Clinical Trials Search
Clinical Trial 18772
Cancer Type: Malignant Hematology
Interventions:AMP-514 (Durvalumab); Durvalumab; MEDI4736 (Durvalumab); azacitidine (5-azacitidine)
Study Type: Treatment
Phase of Study: Phase II
A Randomized Multicenter, Open-label, Phase 2 Study Evaluating the Efficacy and Safety of Azacitidine Subcutaneous in Combination With Durvalumab (MEDI4736) in Previously Untreated Subjects with Higher-Risk Myelodysplastic Syndromes (MDS) or in Elderly (>= 65 years) Acute Myeloid Leukemia (AML) Subjects Not Eligible for Hematopoietic Stem Cell Transplantation (HSCT)
The purpose of this study is to look at the safety and effectiveness of the addition of a study drug (durvalumab, also referenced as MEDI4736), to the standard of care treatment azacitidine.

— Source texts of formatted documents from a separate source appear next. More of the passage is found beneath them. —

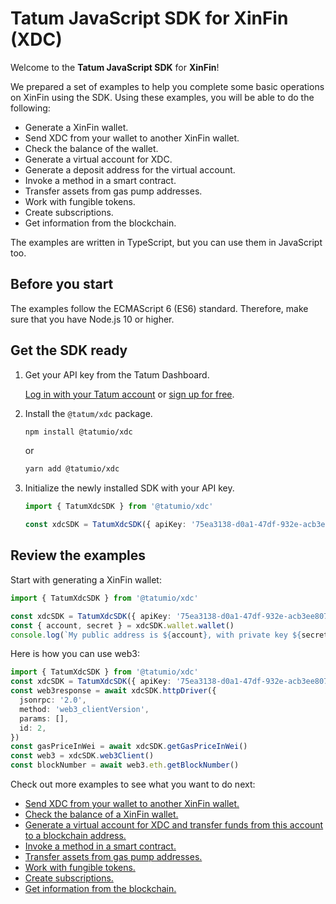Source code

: # Tatum JavaScript SDK for XinFin (XDC)

Welcome to the **Tatum JavaScript SDK** for **XinFin**!

We prepared a set of examples to help you complete some basic operations on XinFin using the SDK. Using these examples, you will be able to do the following:

- Generate a XinFin wallet.
- Send XDC from your wallet to another XinFin wallet.
- Check the balance of the wallet.
- Generate a virtual account for XDC.
- Generate a deposit address for the virtual account.
- Invoke a method in a smart contract.
- Transfer assets from gas pump addresses.
- Work with fungible tokens.
- Create subscriptions.
- Get information from the blockchain.

The examples are written in TypeScript, but you can use them in JavaScript too.

## Before you start

The examples follow the ECMAScript 6 (ES6) standard. Therefore, make sure that you have Node.js 10 or higher.

## Get the SDK ready

1. Get your API key from the Tatum Dashboard.

    [Log in with your Tatum account](https://dashboard.tatum.io) or [sign up for free](https://dashboard.tatum.io/sign-up).
1. Install the `@tatum/xdc` package.

    ```bash
    npm install @tatumio/xdc
    ```
    or
    ```bash
    yarn add @tatumio/xdc
    ```
1. Initialize the newly installed SDK with your API key.
        
    ```typescript
    import { TatumXdcSDK } from '@tatumio/xdc'

    const xdcSDK = TatumXdcSDK({ apiKey: '75ea3138-d0a1-47df-932e-acb3ee807dab' })
    ```

## Review the examples

Start with generating a XinFin wallet:

```typescript
import { TatumXdcSDK } from '@tatumio/xdc'

const xdcSDK = TatumXdcSDK({ apiKey: '75ea3138-d0a1-47df-932e-acb3ee807dab' })
const { account, secret } = xdcSDK.wallet.wallet()
console.log(`My public address is ${account}, with private key ${secret}.`)
```

Here is how you can use web3:

```typescript
import { TatumXdcSDK } from '@tatumio/xdc'
const xdcSDK = TatumXdcSDK({ apiKey: '75ea3138-d0a1-47df-932e-acb3ee807dab' })
const web3response = await xdcSDK.httpDriver({
  jsonrpc: '2.0',
  method: 'web3_clientVersion',
  params: [],
  id: 2,
})
const gasPriceInWei = await xdcSDK.getGasPriceInWei()
const web3 = xdcSDK.web3Client()
const blockNumber = await web3.eth.getBlockNumber()
```

Check out more examples to see what you want to do next:
- [Send XDC from your wallet to another XinFin wallet.](./src/app/xdc.tx.example.ts)
- [Check the balance of a XinFin wallet.](./src/app/xdc.balance.example.ts)
- [Generate a virtual account for XDC and transfer funds from this account to a blockchain address.](./src/app/xdc.virtualAccount.example.ts)
- [Invoke a method in a smart contract.](./src/app/xdc.smartContract.example.ts)
- [Transfer assets from gas pump addresses.](./src/app/xdc.gasPump.example.ts)
- [Work with fungible tokens.](./src/app/xdc.erc20.example.ts)
- [Create subscriptions.](./src/app/xdc.subscriptions.example.ts)
- [Get information from the blockchain.](./src/app/xdc.blockchain.example.ts)
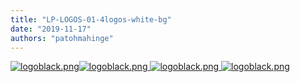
 ```yaml
---
title: "LP-LOGOS-01-4logos-white-bg"
date: "2019-11-17"
authors: "patohmahinge"
---
```


 [![logoblack.png](images/logoblack.png "logoblack.png")](/)[![logoblack.png](images/logoblack.png "logoblack.png") ](/)[![logoblack.png](images/logoblack.png "logoblack.png") ](/)[![logoblack.png](images/logoblack.png "logoblack.png")](/)
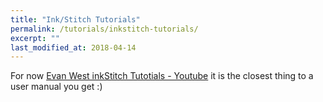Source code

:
 ```yaml
---
title: "Ink/Stitch Tutorials"
permalink: /tutorials/inkstitch-tutorials/
excerpt: ""
last_modified_at: 2018-04-14
---
```


For now [Evan West inkStitch Tutotials - Youtube](https://www.youtube.com/watch?v=w7ZjgxdcAp4&list=PLMNtO24YQeCzjclRoMFO-fZFu4TrZUKs3) it is the closest thing to a user manual you get :)
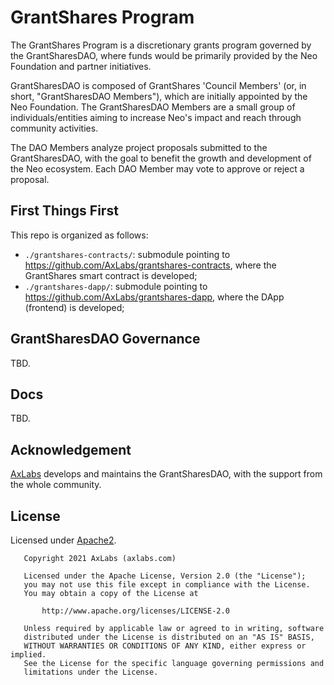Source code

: # GrantShares Program

The GrantShares Program is a discretionary grants program governed by the GrantSharesDAO, where
funds would be primarily provided by the Neo Foundation and partner initiatives.

GrantSharesDAO is composed of GrantShares 'Council Members' (or, in short, "GrantSharesDAO Members"),
which are initially appointed by the Neo Foundation. The GrantSharesDAO Members are a small group
of individuals/entities aiming to increase Neo's impact and reach through community activities.

The DAO Members analyze project proposals submitted to the GrantSharesDAO, with the goal to benefit
the growth and development of the Neo ecosystem. Each DAO Member may vote to approve or reject a proposal.

## First Things First

This repo is organized as follows:

- `./grantshares-contracts/`: submodule pointing to https://github.com/AxLabs/grantshares-contracts, where the GrantShares smart contract is developed;
- `./grantshares-dapp/`: submodule pointing to https://github.com/AxLabs/grantshares-dapp, where the DApp (frontend) is developed;

## GrantSharesDAO Governance

TBD.

## Docs

TBD.

## Acknowledgement

[AxLabs](https://axlabs.com) develops and maintains the GrantSharesDAO, with
the support from the whole community.

## License

Licensed under [Apache2](http://www.apache.org/licenses/LICENSE-2.0).

```
   Copyright 2021 AxLabs (axlabs.com)

   Licensed under the Apache License, Version 2.0 (the "License");
   you may not use this file except in compliance with the License.
   You may obtain a copy of the License at

       http://www.apache.org/licenses/LICENSE-2.0

   Unless required by applicable law or agreed to in writing, software
   distributed under the License is distributed on an "AS IS" BASIS,
   WITHOUT WARRANTIES OR CONDITIONS OF ANY KIND, either express or implied.
   See the License for the specific language governing permissions and
   limitations under the License.
```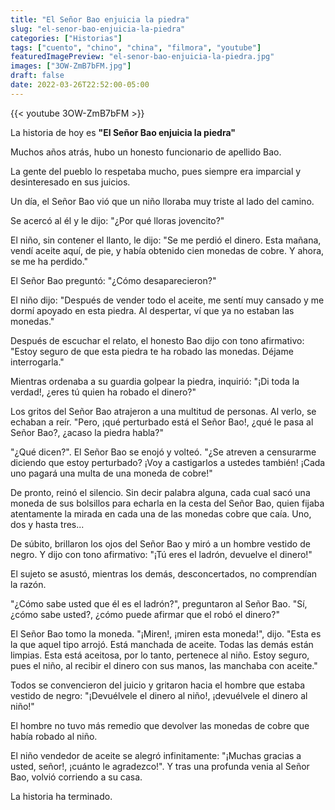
 ```yaml
---
title: "El Señor Bao enjuicia la piedra"
slug: "el-senor-bao-enjuicia-la-piedra"
categories: ["Historias"]
tags: ["cuento", "chino", "china", "filmora", "youtube"]
featuredImagePreview: "el-senor-bao-enjuicia-la-piedra.jpg"
images: ["3OW-ZmB7bFM.jpg"]
draft: false
date: 2022-03-26T22:52:00-05:00
---
```


{{< youtube 3OW-ZmB7bFM >}}

La historia de hoy es **"El Señor Bao enjuicia la piedra"**

Muchos años atrás, hubo un honesto funcionario de apellido Bao.

La gente del pueblo lo respetaba mucho, pues siempre era imparcial y desinteresado en sus juicios.

Un día, el Señor Bao vió que un niño lloraba muy triste al lado del camino.

Se acercó al él y le dijo: "¿Por qué lloras jovencito?"

El niño, sin contener el llanto, le dijo: "Se me perdió el dinero. Esta mañana, vendí aceite aquí, de pie, y había obtenido cien monedas de cobre. Y ahora, se me ha perdido."

El Señor Bao preguntó: "¿Cómo desaparecieron?"

El niño dijo: "Después de vender todo el aceite, me sentí muy cansado y me dormí apoyado en esta piedra. Al despertar, ví que ya no estaban las monedas."

Después de escuchar el relato, el honesto Bao dijo con tono afirmativo: "Estoy seguro de que esta piedra te ha robado las monedas. Déjame interrogarla."

Mientras ordenaba a su guardia golpear la piedra, inquirió: "¡Di toda la verdad!, ¿eres tú quien ha robado el dinero?"

Los gritos del Señor Bao atrajeron a una multitud de personas. Al verlo, se echaban a reír. "Pero, ¡qué perturbado está el Señor Bao!, ¿qué le pasa al Señor Bao?, ¿acaso la piedra habla?"

"¿Qué dicen?". El Señor Bao se enojó y volteó. "¿Se atreven a censurarme diciendo que estoy perturbado? ¡Voy a castigarlos a ustedes también! ¡Cada uno pagará una multa de una moneda de cobre!"

De pronto, reinó el silencio. Sin decir palabra alguna, cada cual sacó una moneda de sus bolsillos para echarla en la cesta del Señor Bao, quien fijaba atentamente la mirada en cada una de las monedas cobre que caía. Uno, dos y hasta tres...

De súbito, brillaron los ojos del Señor Bao y miró a un hombre vestido de negro. Y dijo con tono afirmativo: "¡Tú eres el ladrón, devuelve el dinero!"

El sujeto se asustó, mientras los demás, desconcertados, no comprendían la razón.

"¿Cómo sabe usted que él es el ladrón?", preguntaron al Señor Bao. "Sí, ¿cómo sabe usted?, ¿cómo puede afirmar que el robó el dinero?"

El Señor Bao tomo la moneda. "¡Miren!, ¡miren esta moneda!", dijo. "Esta es la que aquel tipo arrojó. Está manchada de aceite. Todas las demás están limpias. Esta está aceitosa, por lo tanto, pertenece al niño. Estoy seguro, pues el niño, al recibir el dinero con sus manos, las manchaba con aceite."

Todos se convencieron del juicio y gritaron hacia el hombre que estaba vestido de negro: "¡Devuélvele el dinero al niño!, ¡devuélvele el dinero al niño!"

El hombre no tuvo más remedio que devolver las monedas de cobre que había robado al niño.

El niño vendedor de aceite se alegró infinitamente: "¡Muchas gracias a usted, señor!, ¡cuánto le agradezco!". Y tras una profunda venia al Señor Bao, volvió corriendo a su casa.

La historia ha terminado.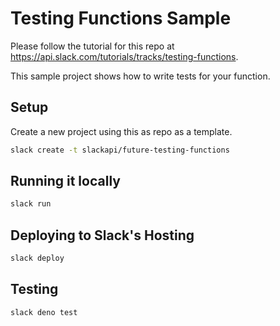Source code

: # Testing Functions Sample

Please follow the tutorial for this repo at https://api.slack.com/tutorials/tracks/testing-functions.

This sample project shows how to write tests for your function.

## Setup

Create a new project using this as repo as a template.

```bash
slack create -t slackapi/future-testing-functions
```

## Running it locally

```bash
slack run
```

## Deploying to Slack's Hosting

```bash
slack deploy
```

## Testing

```bash
slack deno test
```
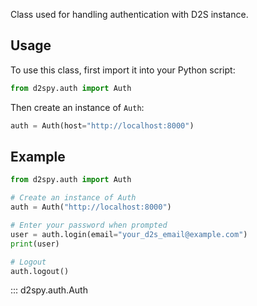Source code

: Class used for handling authentication with D2S instance.

## Usage

To use this class, first import it into your Python script:

```python
from d2spy.auth import Auth
```

Then create an instance of `Auth`:

```python
auth = Auth(host="http://localhost:8000")
```

## Example

```python
from d2spy.auth import Auth

# Create an instance of Auth
auth = Auth("http://localhost:8000")

# Enter your password when prompted
user = auth.login(email="your_d2s_email@example.com")
print(user)

# Logout
auth.logout()
```

::: d2spy.auth.Auth
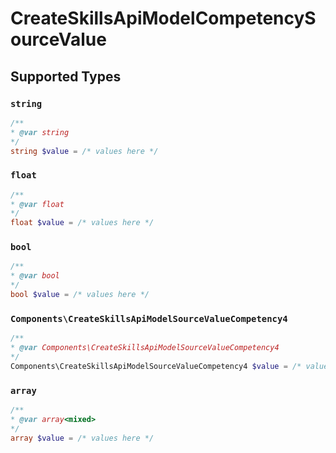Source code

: # CreateSkillsApiModelCompetencySourceValue


## Supported Types

### `string`

```php
/**
* @var string
*/
string $value = /* values here */
```

### `float`

```php
/**
* @var float
*/
float $value = /* values here */
```

### `bool`

```php
/**
* @var bool
*/
bool $value = /* values here */
```

### `Components\CreateSkillsApiModelSourceValueCompetency4`

```php
/**
* @var Components\CreateSkillsApiModelSourceValueCompetency4
*/
Components\CreateSkillsApiModelSourceValueCompetency4 $value = /* values here */
```

### `array`

```php
/**
* @var array<mixed>
*/
array $value = /* values here */
```

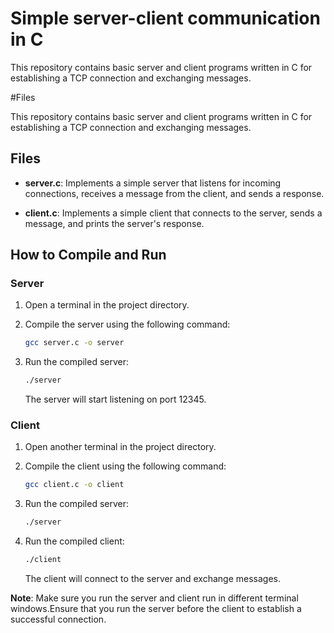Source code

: # Simple server-client communication in C

This repository contains basic server and client programs written in C for establishing a TCP connection and exchanging messages.


#Files

This repository contains basic server and client programs written in C for establishing a TCP connection and exchanging messages.

## Files

- **server.c**: Implements a simple server that listens for incoming connections, receives a message from the client, and sends a response.

- **client.c**: Implements a simple client that connects to the server, sends a message, and prints the server's response.

## How to Compile and Run

### Server

1. Open a terminal in the project directory.

2. Compile the server using the following command:

    ```bash
    gcc server.c -o server
    ```

3. Run the compiled server:

    ```bash
    ./server
    ```

    The server will start listening on port 12345.

### Client

1. Open another terminal in the project directory.

2. Compile the client using the following command:

    ```bash
    gcc client.c -o client
    ```

3. Run the compiled server:
    ```bash
    ./server
    ```
4. Run the compiled client:

    ```bash
    ./client
    ```

    The client will connect to the server and exchange messages.

**Note**: Make sure you run the server and client run in different terminal windows.Ensure that you run the server before the client to establish a successful connection.
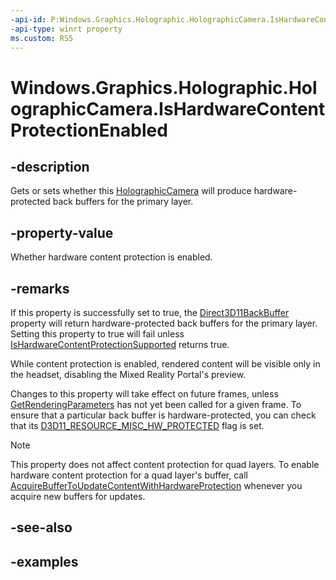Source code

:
```yaml
---
-api-id: P:Windows.Graphics.Holographic.HolographicCamera.IsHardwareContentProtectionEnabled
-api-type: winrt property
ms.custom: RS5
---
```


<!-- Property syntax.
public bool IsHardwareContentProtectionEnabled { get;  set; }
-->

# Windows.Graphics.Holographic.HolographicCamera.IsHardwareContentProtectionEnabled

## -description
Gets or sets whether this [HolographicCamera](holographiccamera.md) will produce hardware-protected back buffers for the primary layer.

## -property-value
Whether hardware content protection is enabled.

## -remarks
If this property is successfully set to true, the [Direct3D11BackBuffer](holographiccamerarenderingparameters_direct3d11backbuffer.md) property will return hardware-protected back buffers for the primary layer.  Setting this property to true will fail unless [IsHardwareContentProtectionSupported](holographiccamera_ishardwarecontentprotectionsupported.md) returns true.

While content protection is enabled, rendered content will be visible only in the headset, disabling the Mixed Reality Portal's preview.

Changes to this property will take effect on future frames, unless [GetRenderingParameters](holographicframe_getrenderingparameters_2127053540.md) has not yet been called for a given frame.  To ensure that a particular back buffer is hardware-protected, you can check that its [D3D11_RESOURCE_MISC_HW_PROTECTED](https://docs.microsoft.com/windows/desktop/api/d3d11/ne-d3d11-d3d11_resource_misc_flag) flag is set.

> [!NOTE]
> This property does not affect content protection for quad layers.  To enable hardware content protection for a quad layer's buffer, call [AcquireBufferToUpdateContentWithHardwareProtection](holographicquadlayerupdateparameters_acquirebuffertoupdatecontentwithhardwareprotection_809854092.md) whenever you acquire new buffers for updates.

## -see-also

## -examples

Primary Objective: Efficacy: - Evaluate the efficacy of subcutaneous (sc) azacitidine in combination with durvalumab as compared with subcutaneous azacitidine alone in the defined study population. Secondary Objectives: Safety: - Assess the safety and tolerability of subcutaneous (sc) azacitidine in combination with durvalumab compared with subcutaneous azacitidine alone in the defined study population. Pharmacokinetics: - To assess the pharmacokinetics (PK) of durvalumab when given in combination with subcutaneous azacitidine in the defined study population.